STAGE REVIEW: Cinderella - at the Festival Theatre, Malvern, Thursday, December 14, 2017 to Saturday, January 30, 2018.

JUST like Santa on Christmas Eve, you can rely on the Festival’s pantomime to deliver plenty of delightful goodies - but that’s only if you have been good.

And it looked as if there were plenty who have been well behaved over the past 12 months with a full house on opening night and advanced ticket sales setting the theatre well on the way to possible record-breaking attendance figures.

More importantly these goodies aren’t meant to be just for the little ones either, as pantos are intended to be a feast of fun for all the family - young or old.

It’s not far off the mark either, just a couple of concerns, but it’s a near perfect heady mix, with just enough innuendo sprinkled among the ingredients for parents, and grandparents too, to observe each other’s wry, if not mischievous smiles.

Pantos always need a spot of magic dust to spark all the fun and Cinderella is ignited by a whole bucket-load!

No one did it better than two wonderfully over-the-top Ugly Sisters - David Ball, who directs the show, and Paul Lawrence Thomas, who are the Hardup sisters, Daisy and Lily. Excellent rapport with each other in their colourful and crazy clothing, and they knew how to play their audience for laughs.

Mark James worked his socks off as a Buttons with bounce. A bundle of energy and fun, while Gemma Naylor’s more subdued Cinderella is the perfect foil. She didn’t just sparkle at Prince Charming’s Palace Ball, but throughout and she’s got a good voice to boot!

Alison Hammond’s frothy Fairy Godmother hits the spot too. She was hugely popular on ITV's This Morning and with her outrageous sense of fun it's not hard to see why.

Paul Hawkyard also impressed with all the exasperation of a man who has lost the battle of wills with his two stepdaughters, Daisy and Lily, and there was plenty to admire from the villagers’ choreographic routines along with the youngsters from the local Celia Hall Dance Centre.

As for those concerns one is the need for a younger Prince Charming. It seems to have become a prevalent panto factor in recent years that our princes have matured a touch too much. Time, perhaps, to take to Facebook to petition for a ‘Princely age limit’!

However, that should’t detract from Ben Harlow’s ‘charming’ performance or that of his sidekick-cum-valet Dandini. Some engaging routines and fine duets.

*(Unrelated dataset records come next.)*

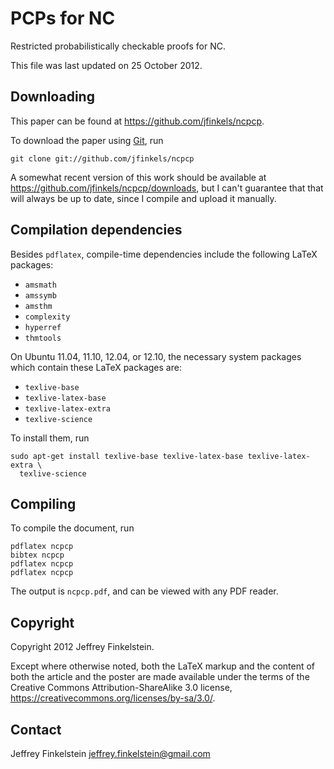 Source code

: PCPs for NC
===========

Restricted probabilistically checkable proofs for NC.

This file was last updated on 25 October 2012.

Downloading
-----------

This paper can be found at https://github.com/jfinkels/ncpcp.

To download the paper using [Git][1], run

    git clone git://github.com/jfinkels/ncpcp

[1]: http://git-scm.com

A somewhat recent version of this work should be available at
https://github.com/jfinkels/ncpcp/downloads, but I can't guarantee that that
will always be up to date, since I compile and upload it manually.

Compilation dependencies
------------------------

Besides `pdflatex`, compile-time dependencies include the following LaTeX
packages:

* `amsmath`
* `amssymb`
* `amsthm`
* `complexity`
* `hyperref`
* `thmtools`

On Ubuntu 11.04, 11.10, 12.04, or 12.10, the necessary system packages which
contain these LaTeX packages are:

* `texlive-base`
* `texlive-latex-base`
* `texlive-latex-extra`
* `texlive-science`

To install them, run

    sudo apt-get install texlive-base texlive-latex-base texlive-latex-extra \
      texlive-science

Compiling
---------

To compile the document, run

    pdflatex ncpcp
    bibtex ncpcp
    pdflatex ncpcp
    pdflatex ncpcp

The output is `ncpcp.pdf`, and can be viewed with any PDF reader.

Copyright
---------

Copyright 2012 Jeffrey Finkelstein.

Except where otherwise noted, both the LaTeX markup and the content of both the
article and the poster are made available under the terms of the Creative
Commons Attribution-ShareAlike 3.0 license,
https://creativecommons.org/licenses/by-sa/3.0/.

Contact
-------

Jeffrey Finkelstein <jeffrey.finkelstein@gmail.com>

Elsewhere perhaps a few more risks might have been taken with the script, with no requirement to take a turn into smutty street. This Cinders story is good clean family fun but it could have taken the chance to take a risk with the risqueness of the humour that would have travelled above the heads of the younger elements but appealed to more experienced minds.

Nevertheless this is another production that helps add to the Festival’s reputation for providing first class festive fun.